Hint: First try to prove for any nonzero nonunit $x ∈ R$ that $(x) = (α^n)$ for some $n ∈ ℕ$, then use the fact that any ideal $I ≠ 0$ is finitely generated to conclude what you want to show.
I’ve already done that, but now realized you maybe wanted to do this yourself. But I will leave below what I already did, in case you want to take a peek.
Let $x ∈ R$ be nonzero nonunit, i.e. $(x) ≠ R$ and $(x) ≠ 0$. Then there’s a maximal $n ∈ ℕ$ such that $x ∈ m^n$ (because $x$ has to lie in the only maximal ideal $m$ at least and $\bigcap_{n ∈ ℕ} m^n = 0$). Write $x = rα^n$. Now $r$ cannot be in $m$, or else $n$ wouldn’t be maximal. Therefore $r ∈ R\setminus m = R^×$ and so $(x) = (α^n)$.

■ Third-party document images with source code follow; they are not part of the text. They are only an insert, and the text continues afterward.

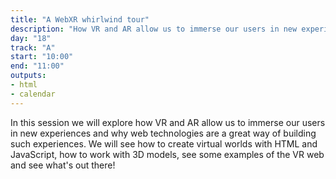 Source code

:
 ```yaml
---
title: "A WebXR whirlwind tour"
description: "How VR and AR allow us to immerse our users in new experiences?"
day: "18"
track: "A"
start: "10:00"
end: "11:00"
outputs:
- html
- calendar
---
```


In this session we will explore how VR and AR allow us to immerse our users in new experiences and why web technologies are a great way of building such experiences. We will see how to create virtual worlds with HTML and JavaScript, how to work with 3D models, see some examples of the VR web and see what's out there! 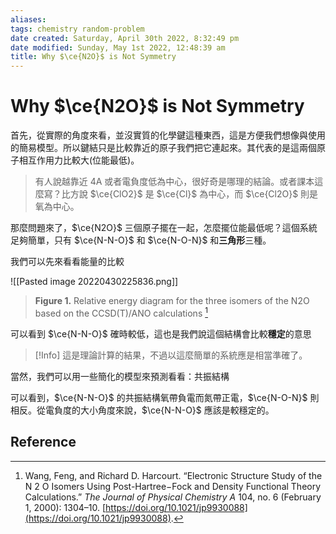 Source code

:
 ```yaml
---
aliases: 
tags: chemistry random-problem
date created: Saturday, April 30th 2022, 8:32:49 pm
date modified: Sunday, May 1st 2022, 12:48:39 am
title: Why $\ce{N2O}$ is Not Symmetry
---
```


# Why $\ce{N2O}$ is Not Symmetry

首先，從實際的角度來看，並沒實質的化學鍵這種東西，這是方便我們想像與使用的簡易模型。所以鍵結只是比較靠近的原子我們把它連起來。其代表的是這兩個原子相互作用力比較大(位能最低)。
> 有人說越靠近 4A 或者電負度低為中心，很好奇是哪理的結論。或者課本這麼寫？比方說 $\ce{ClO2}$ 是 $\ce{Cl}$ 為中心，而 $\ce{Cl2O}$ 則是氧為中心。

那麼問題來了，$\ce{N2O}$ 三個原子擺在一起，怎麼擺位能最低呢？這個系統足夠簡單，只有 $\ce{N-N-O}$ 和 $\ce{N-O-N}$ 和**三角形**三種。

我們可以先來看看能量的比較

![[Pasted image 20220430225836.png]]
> **Figure 1.** Relative energy diagram for the three isomers of the N2O based on the CCSD(T)/ANO calculations [^1]

可以看到 $\ce{N-N-O}$ 確時較低，這也是我們說這個結構會比較**穩定**的意思

> [!Info]
> 這是理論計算的結果，不過以這麼簡單的系統應是相當準確了。


當然，我們可以用一些簡化的模型來預測看看：共振結構

可以看到，$\ce{N-N-O}$ 的共振結構氧帶負電而氮帶正電，$\ce{N-O-N}$ 則相反。從電負度的大小角度來說，$\ce{N-N-O}$ 應該是較穩定的。

## Reference

[^1]: Wang, Feng, and Richard D. Harcourt. “Electronic Structure Study of the N 2 O Isomers Using Post-Hartree−Fock and Density Functional Theory Calculations.” _The Journal of Physical Chemistry A_ 104, no. 6 (February 1, 2000): 1304–10. [https://doi.org/10.1021/jp9930088](https://doi.org/10.1021/jp9930088). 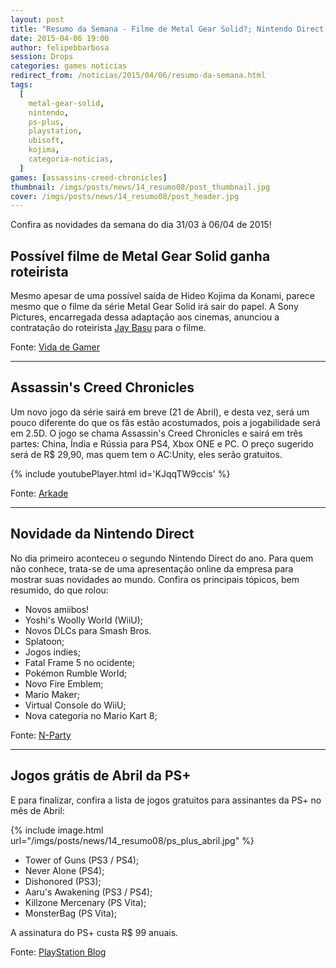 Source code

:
 ```yaml
---
layout: post
title: "Resumo da Semana - Filme de Metal Gear Solid?; Nintendo Direct; Assassin's Creed Chronicles e mais.."
date: 2015-04-06 19:00
author: felipebbarbosa
session: Drops
categories: games noticias
redirect_from: /noticias/2015/04/06/resumo-da-semana.html
tags:
  [
    metal-gear-solid,
    nintendo,
    ps-plus,
    playstation,
    ubisoft,
    kojima,
    categoria-noticias,
  ]
games: [assassins-creed-chronicles]
thumbnail: /imgs/posts/news/14_resumo08/post_thumbnail.jpg
cover: /imgs/posts/news/14_resumo08/post_header.jpg
---
```


Confira as novidades da semana do dia 31/03 à 06/04 de 2015!

<!--more-->

## Possível filme de Metal Gear Solid ganha roteirista

Mesmo apesar de uma possível saída de Hideo Kojima da Konami, parece mesmo que o filme da série Metal Gear Solid irá sair do papel. A Sony Pictures, encarregada dessa adaptação aos cinemas, anunciou a contratação do roteirista [Jay Basu](http://www.imdb.com/name/nm1951398/) para o filme.

Fonte: [Vida de Gamer](http://www.vidadegamer.com.br/filme-do-metal-gear-solid-ganha-roteirista/)

---

## Assassin's Creed Chronicles

Um novo jogo da série sairá em breve (21 de Abril), e desta vez, será um pouco diferente do que os fãs estão acostumados, pois a jogabilidade será em 2.5D. O jogo se chama Assassin's Creed Chronicles e sairá em três partes: China, Índia e Rússia para PS4, Xbox ONE e PC. O preço sugerido será de R\$ 29,90, mas quem tem o AC:Unity, eles serão gratuitos.

{% include youtubePlayer.html id='KJqqTW9ccis' %}

Fonte: [Arkade](http://www.arkade.com.br/jogamos-assassins-creed-chronicles-jogo-2-5d-franquia-tera/)

---

## Novidade da Nintendo Direct

No dia primeiro aconteceu o segundo Nintendo Direct do ano. Para quem não conhece, trata-se de uma apresentação online da empresa para mostrar suas novidades ao mundo. Confira os principais tópicos, bem resumido, do que rolou:

- Novos amiibos!
- Yoshi's Woolly World (WiiU);
- Novos DLCs para Smash Bros.
- Splatoon;
- Jogos indies;
- Fatal Frame 5 no ocidente;
- Pokémon Rumble World;
- Novo Fire Emblem;
- Mario Maker;
- Virtual Console do WiiU;
- Nova categoria no Mario Kart 8;

Fonte: [N-Party](http://www.nparty.com.br/2015/04/um-breve-resumo-do-que-foi-apresentado.html)

---

## Jogos grátis de Abril da PS+

E para finalizar, confira a lista de jogos gratuitos para assinantes da PS+ no mês de Abril:

{% include image.html url="/imgs/posts/news/14_resumo08/ps_plus_abril.jpg" %}

- Tower of Guns (PS3 / PS4);
- Never Alone (PS4);
- Dishonored (PS3);
- Aaru's Awakening (PS3 / PS4);
- Killzone Mercenary (PS Vita);
- MonsterBag (PS Vita);

A assinatura do PS+ custa R\$ 99 anuais.

Fonte: [PlayStation Blog](http://blog.us.playstation.com/2015/03/31/ps-plus-free-games-for-april-2015/)
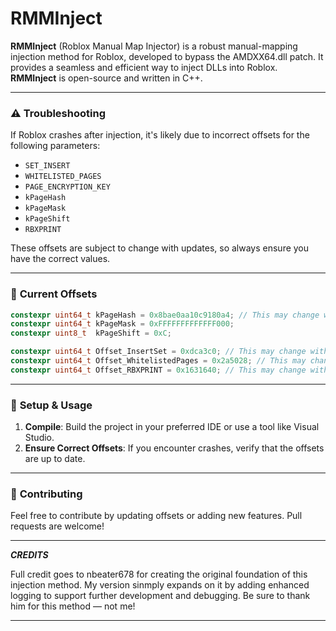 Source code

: 
# RMMInject

**RMMInject** (Roblox Manual Map Injector) is a robust manual-mapping injection method for Roblox, developed to bypass the AMDXX64.dll patch. It provides a seamless and efficient way to inject DLLs into Roblox. **RMMInject** is open-source and written in C++.

---

### ⚠️ **Troubleshooting**

If Roblox crashes after injection, it's likely due to incorrect offsets for the following parameters:

- `SET_INSERT`
- `WHITELISTED_PAGES`
- `PAGE_ENCRYPTION_KEY`
- `kPageHash`
- `kPageMask`
- `kPageShift`
- `RBXPRINT`

These offsets are subject to change with updates, so always ensure you have the correct values.

---

### 📜 **Current Offsets**

```cpp
constexpr uint64_t kPageHash = 0x8bae0aa10c9180a4; // This may change with updates
constexpr uint64_t kPageMask = 0xFFFFFFFFFFFFF000;
constexpr uint8_t  kPageShift = 0xC;

constexpr uint64_t Offset_InsertSet = 0xdca3c0; // This may change with updates
constexpr uint64_t Offset_WhitelistedPages = 0x2a5028; // This may change with updates
constexpr uint64_t Offset_RBXPRINT = 0x1631640; // This may change with updates
```

---

### 🔧 **Setup & Usage**

1. **Compile**: Build the project in your preferred IDE or use a tool like Visual Studio.
3. **Ensure Correct Offsets**: If you encounter crashes, verify that the offsets are up to date.

---

### 📝 **Contributing**

Feel free to contribute by updating offsets or adding new features. Pull requests are welcome!

---

_**CREDITS**_

Full credit goes to nbeater678 for creating the original foundation of this injection method. My version sinmply expands on it by adding enhanced logging to support further development and debugging. Be sure to thank him for this method — not me!

---
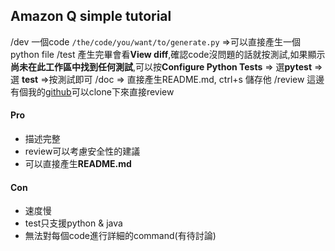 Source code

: ## Amazon Q simple tutorial
/dev 一個code ```/the/code/you/want/to/generate.py``` =>可以直接產生一個python file
/test 產生完畢會看**View diff**,確認code沒問題的話就按測試,如果顯示**尚未在此工作區中找到任何測試**,可以按**Configure Python Tests** => 選**pytest** => 選 **test** =>按測試即可
/doc => 直接產生README.md, ctrl+s 儲存他
/review 這邊有個我的[github](https://github.com/wenlianghuang/Stock_Web_Record.git)可以clone下來直接review

#### Pro
- 描述完整
- review可以考慮安全性的建議
- 可以直接產生**README.md**
#### Con
- 速度慢
- test只支援python & java
- 無法對每個code進行詳細的command(有待討論)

Since $R$ is noetherian, you can write any nontrivial ideal $I ≠ 0$ using nonzero generators $x_1, …, x_s ∈ R$ as $I = (x_1,…,x_s)$. Do the above argument for the generators: $I = (α^{n_1}, …, α^{n_s})$. Take $n = \min \{n_1, …, n_s\}$, then $I = (α^n) = m^n$.
Best Answer
Here is an elementary proof (which is of course much easier than the proof of the deeper theorem of Kaplansky), which does not invoke any theorems in commutative algebra besides Nakayama:
Let $I \subset (m)$ be a non-zero ideal. Define $n := \min \{ s \geq 1 | \exists x \in I \text{ such that } x \in (m)^s \setminus (m)^{s+1} \}$.

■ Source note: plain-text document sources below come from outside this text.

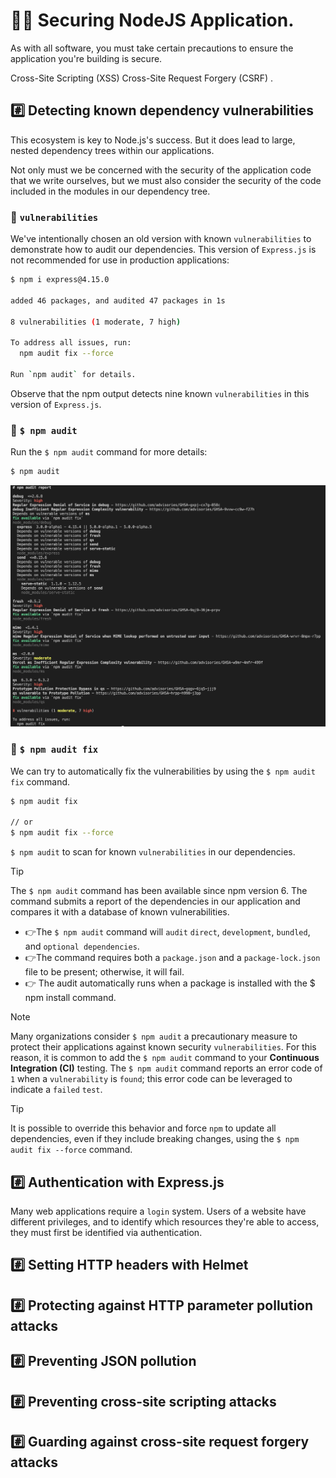 # 💁‍♂️ Securing NodeJS Application.

As with all software, you must take certain precautions to ensure the application you're building is secure.

Cross-Site Scripting (XSS)
Cross-Site Request Forgery (CSRF) .

## #️⃣ Detecting known dependency vulnerabilities

This ecosystem is key to Node.js's success. But it does lead to large, nested dependency trees within our applications.

Not only must we be concerned with the security of the application code that we write ourselves, but we must also consider the security of the code included in the modules in our dependency tree.

### 📝 `vulnerabilities`

We've intentionally chosen an old version with known `vulnerabilities` to demonstrate how to audit our dependencies. This version of `Express.js` is not recommended for use in production applications:

```sh
$ npm i express@4.15.0

added 46 packages, and audited 47 packages in 1s

8 vulnerabilities (1 moderate, 7 high)

To address all issues, run:
  npm audit fix --force

Run `npm audit` for details.
```

Observe that the npm output detects nine known `vulnerabilities` in this version of `Express.js`.

### 📝 `$ npm audit`

Run the `$ npm audit` command for more details:

```sh
$ npm audit

```

![npm audit report](./npm-audit-report.png)

### 📝 `$ npm audit fix`

We can try to automatically fix the vulnerabilities by using the `$ npm audit fix` command.

```sh
$ npm audit fix

// or
$ npm audit fix --force
```

`$ npm audit` to scan for known `vulnerabilities` in our dependencies.

> [!TIP]
> The `$ npm audit` command has been available since npm version 6. The command submits a report of the dependencies in our application and compares it with a database of known vulnerabilities.

- 👉The `$ npm audit` command will `audit` `direct`, `development`, `bundled`, and `optional dependencies`.
- 👉The command requires both a `package.json` and a `package-lock.json` file to be present; otherwise, it will fail.
- 👉 The audit automatically runs when a package is installed with the $ npm install command.

> [!NOTE]
> Many organizations consider `$ npm audit` a precautionary measure to protect their applications against known security `vulnerabilities`. For this reason, it is common to add the `$ npm audit` command to your **Continuous Integration (CI)** testing. The `$ npm audit` command reports an error code of `1` when a `vulnerability` is `found`; this error code can be leveraged to indicate a `failed` `test`.

> [!TIP]
> It is possible to override this behavior and force `npm` to update all dependencies, even if they include breaking changes, using the `$ npm audit fix --force` command.


## #️⃣ Authentication with Express.js

Many web applications require a `login` system. Users of a website have different privileges, and to identify which resources they're able to access, they must first be identified via authentication. 



## #️⃣ Setting HTTP headers with Helmet

## #️⃣ Protecting against HTTP parameter pollution attacks

## #️⃣ Preventing JSON pollution

## #️⃣ Preventing cross-site scripting attacks

## #️⃣ Guarding against cross-site request forgery attacks
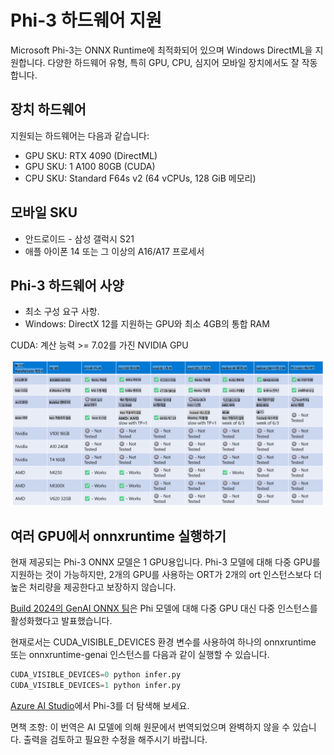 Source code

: # Phi-3 하드웨어 지원

Microsoft Phi-3는 ONNX Runtime에 최적화되어 있으며 Windows DirectML을 지원합니다. 다양한 하드웨어 유형, 특히 GPU, CPU, 심지어 모바일 장치에서도 잘 작동합니다.

## 장치 하드웨어
지원되는 하드웨어는 다음과 같습니다:

- GPU SKU: RTX 4090 (DirectML)
- GPU SKU: 1 A100 80GB (CUDA)
- CPU SKU: Standard F64s v2 (64 vCPUs, 128 GiB 메모리)

## 모바일 SKU

- 안드로이드 - 삼성 갤럭시 S21
- 애플 아이폰 14 또는 그 이상의 A16/A17 프로세서

## Phi-3 하드웨어 사양

- 최소 구성 요구 사항.
- Windows: DirectX 12를 지원하는 GPU와 최소 4GB의 통합 RAM

CUDA: 계산 능력 >= 7.02를 가진 NVIDIA GPU

![HardwareSupport](../../../../translated_images/phi3hardware.18078f58e0564ddd43d2acce655b86f50c1b2dd9fe2be2b52d49d835bcf36fbc.ko.png)

## 여러 GPU에서 onnxruntime 실행하기

현재 제공되는 Phi-3 ONNX 모델은 1 GPU용입니다. Phi-3 모델에 대해 다중 GPU를 지원하는 것이 가능하지만, 2개의 GPU를 사용하는 ORT가 2개의 ort 인스턴스보다 더 높은 처리량을 제공한다고 보장하지 않습니다.

[Build 2024의 GenAI ONNX 팀](https://youtu.be/WLW4SE8M9i8?si=EtG04UwDvcjunyfC)은 Phi 모델에 대해 다중 GPU 대신 다중 인스턴스를 활성화했다고 발표했습니다.

현재로서는 CUDA_VISIBLE_DEVICES 환경 변수를 사용하여 하나의 onnxruntime 또는 onnxruntime-genai 인스턴스를 다음과 같이 실행할 수 있습니다.

```Python
CUDA_VISIBLE_DEVICES=0 python infer.py
CUDA_VISIBLE_DEVICES=1 python infer.py
```

[Azure AI Studio](https://ai.azure.com)에서 Phi-3를 더 탐색해 보세요.

면책 조항: 이 번역은 AI 모델에 의해 원문에서 번역되었으며 완벽하지 않을 수 있습니다. 
출력을 검토하고 필요한 수정을 해주시기 바랍니다.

First, we have to show that $n < \infty$, i.e. we have to show that $I$ is not contained in $\bigcap\limits_{s \geq 1} (m)^s$, i.e. we have to show $\bigcap\limits_{s \geq 1} (m)^s=0$. This is clear with Krull's intersection theorem, but I don't want to invoke any theorem, so I will give an argument in this case:
Let $a$ be contained in that intersection, in particular $a=mb$ for some $b \in A$. I claim that $b$ is also contained in that intersection: If not, $b$ is non-zero in some $(m)^s/(m)^{s+1}$. Since this is a one-dimensional vector-space, we obtain that $b$ generates $(m)^s/(m)^{s+1}$. By Nakayama, $b$ generates $(m)^s$, i.e. $a$ generates $(m)^{s+1}$. In particular $a \notin (m)^{s+2}$, contradiction!

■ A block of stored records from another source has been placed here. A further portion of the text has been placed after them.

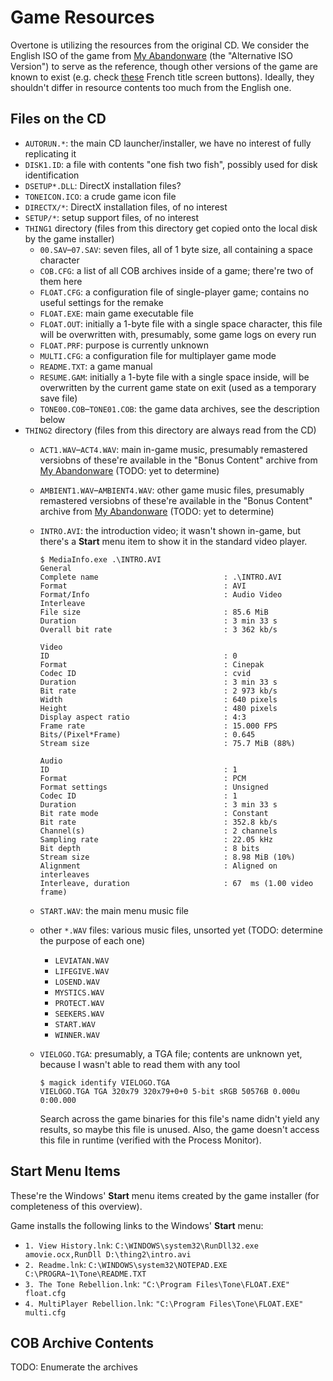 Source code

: Game Resources
==============
Overtone is utilizing the resources from the original CD. We consider the
English ISO of the game from [My Abandonware][myabandonware.the-tone-rebellion]
(the "Alternative ISO Version") to serve as the reference, though other versions
of the game are known to exist (e.g. check [these][fadoli.title-screen] French
title screen buttons). Ideally, they shouldn't differ in resource contents too
much from the English one.

Files on the CD
---------------
- `AUTORUN.*`: the main CD launcher/installer, we have no interest of fully
  replicating it
- `DISK1.ID`: a file with contents "one fish two fish", possibly used for disk
  identification
- `DSETUP*.DLL`: DirectX installation files?
- `TONEICON.ICO`: a crude game icon file
- `DIRECTX/*`: DirectX installation files, of no interest
- `SETUP/*`: setup support files, of no interest
- `THING1` directory (files from this directory get copied onto the local disk
  by the game installer)
    - `00.SAV`–`07.SAV`: seven files, all of 1 byte size, all containing a space
      character
    - `COB.CFG`: a list of all COB archives inside of a game; there're two of
      them here
    - `FLOAT.CFG`: a configuration file of single-player game; contains no
       useful settings for the remake
    - `FLOAT.EXE`: main game executable file
    - `FLOAT.OUT`: initially a 1-byte file with a single space character, this
      file will be overwritten with, presumably, some game logs on every run
    - `FLOAT.PRF`: purpose is currently unknown
    - `MULTI.CFG`: a configuration file for multiplayer game mode
    - `README.TXT`: a game manual
    - `RESUME.GAM`: initially a 1-byte file with a single space inside, will be
      overwritten by the current game state on exit (used as a temporary save
      file)
    - `TONE00.COB`–`TONE01.COB`: the game data archives, see the description
      below
- `THING2` directory (files from this directory are always read from the CD)
    - `ACT1.WAV`–`ACT4.WAV`: main in-game music, presumably remastered versiobns
      of these're available in the "Bonus Content" archive from [My
      Abandonware][myabandonware.the-tone-rebellion] (TODO: yet to determine)
    - `AMBIENT1.WAV`–`AMBIENT4.WAV`: other game music files, presumably
      remastered versiobns of these're available in the "Bonus Content" archive
      from [My Abandonware][myabandonware.the-tone-rebellion] (TODO: yet to
      determine)
    - `INTRO.AVI`: the introduction video; it wasn't shown in-game, but there's
      a **Start** menu item to show it in the standard video player.

      ```console
      $ MediaInfo.exe .\INTRO.AVI
      General
      Complete name                            : .\INTRO.AVI
      Format                                   : AVI
      Format/Info                              : Audio Video Interleave
      File size                                : 85.6 MiB
      Duration                                 : 3 min 33 s
      Overall bit rate                         : 3 362 kb/s

      Video
      ID                                       : 0
      Format                                   : Cinepak
      Codec ID                                 : cvid
      Duration                                 : 3 min 33 s
      Bit rate                                 : 2 973 kb/s
      Width                                    : 640 pixels
      Height                                   : 480 pixels
      Display aspect ratio                     : 4:3
      Frame rate                               : 15.000 FPS
      Bits/(Pixel*Frame)                       : 0.645
      Stream size                              : 75.7 MiB (88%)

      Audio
      ID                                       : 1
      Format                                   : PCM
      Format settings                          : Unsigned
      Codec ID                                 : 1
      Duration                                 : 3 min 33 s
      Bit rate mode                            : Constant
      Bit rate                                 : 352.8 kb/s
      Channel(s)                               : 2 channels
      Sampling rate                            : 22.05 kHz
      Bit depth                                : 8 bits
      Stream size                              : 8.98 MiB (10%)
      Alignment                                : Aligned on interleaves
      Interleave, duration                     : 67  ms (1.00 video frame)
      ```
    - `START.WAV`: the main menu music file
    - other `*.WAV` files: various music files, unsorted yet (TODO: determine
      the purpose of each one)
        - `LEVIATAN.WAV`
        - `LIFEGIVE.WAV`
        - `LOSEND.WAV`
        - `MYSTICS.WAV`
        - `PROTECT.WAV`
        - `SEEKERS.WAV`
        - `START.WAV`
        - `WINNER.WAV`
    - `VIELOGO.TGA`: presumably, a TGA file; contents are unknown yet, because I
      wasn't able to read them with any tool

      ```console
      $ magick identify VIELOGO.TGA
      VIELOGO.TGA TGA 320x79 320x79+0+0 5-bit sRGB 50576B 0.000u 0:00.000
      ```

      Search across the game binaries for this file's name didn't yield any
      results, so maybe this file is unused. Also, the game doesn't access this
      file in runtime (verified with the Process Monitor).

Start Menu Items
----------------
These're the Windows' **Start** menu items created by the game installer (for
completeness of this overview).

Game installs the following links to the Windows' **Start** menu:
- `1. View History.lnk`:
  `C:\WINDOWS\system32\RunDll32.exe amovie.ocx,RunDll D:\thing2\intro.avi`
- `2. Readme.lnk`: `C:\WINDOWS\system32\NOTEPAD.EXE C:\PROGRA~1\Tone\README.TXT`
- `3. The Tone Rebellion.lnk`: `"C:\Program Files\Tone\FLOAT.EXE"  float.cfg`
- `4. MultiPlayer Rebellion.lnk`: `"C:\Program Files\Tone\FLOAT.EXE"  multi.cfg`

COB Archive Contents
--------------------
TODO: Enumerate the archives

[fadoli.title-screen]: https://github.com/Fadoli/ToneRebellion_Raw/tree/932909a9561b9f3666fb7b25ac011016a010fe6f/extracted_shp/TITSCRN
[myabandonware.the-tone-rebellion]: https://www.myabandonware.com/game/the-tone-rebellion-cjc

Thus, we have shown $(m) \bigcap\limits_{s \geq 1} (m)^s = \bigcap\limits_{s \geq 1} (m)^s$, i.e. $\bigcap\limits_{s \geq 1} (m)^s=0$ by Nakayama. This is where we need the noetherian hypothesis, because we need to guarantee that $\bigcap\limits_{s \geq 1} (m)^s$ is a priori finitely generated to invoke Nakayama.
Now it is very easy to show that $I=(m)^n=(m^n)$ holds: By the minimality of $n$, we have $I \subset (m)^n$ and we have some $x \in I$ with $x \notin (m)^{n+1}$. Again invoking Nakayama, we get $(x)=(m)^n$, i.e. $I \subset (m)^n=(x) \subset I$. The proof ends here.